┏━━

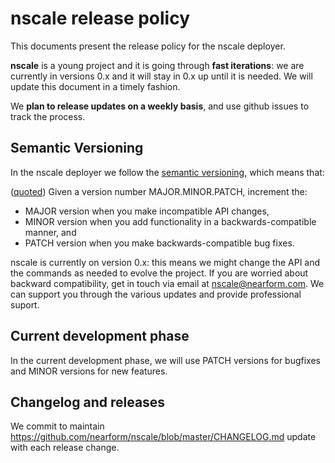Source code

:nscale release policy
=====================

This documents present the release policy for the nscale deployer.

__nscale__ is a young project and it is going through __fast iterations__:
we are currently in versions 0.x and it will stay in 0.x
up until it is needed. We will update this document in a timely fashion.

We __plan to release updates on a weekly basis__, and use github issues
to track the process.

Semantic Versioning
-------------------

In the nscale deployer we follow the [semantic
versioning](http://semver.org/), which means that:

([quoted](http://semver.org/)) Given a version number MAJOR.MINOR.PATCH, increment the:

  * MAJOR version when you make incompatible API changes,
  * MINOR version when you add functionality in a backwards-compatible manner, and
  * PATCH version when you make backwards-compatible bug fixes.

nscale is currently on version 0.x: this means we might change the API and the
commands as needed to evolve the project. If you are worried about backward compatibility,
get in touch via email at nscale@nearform.com. We can support you through the
various updates and provide professional suport.

Current development phase
-------------------------

In the current development phase, we will use PATCH versions for
bugfixes and MINOR versions for new features.

Changelog and releases
----------------------

We commit to maintain
https://github.com/nearform/nscale/blob/master/CHANGELOG.md update with
each release change.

┗━━

Everything from the line containing "various updates and" through the final line of the entries is to be written out exactly. No other lines belong in the answer.

> _OUTPUT FOR THIS EXERCISE_:
various updates and provide professional suport.

Current development phase
-------------------------

In the current development phase, we will use PATCH versions for
bugfixes and MINOR versions for new features.

Changelog and releases
----------------------

We commit to maintain
https://github.com/nearform/nscale/blob/master/CHANGELOG.md update with
each release change.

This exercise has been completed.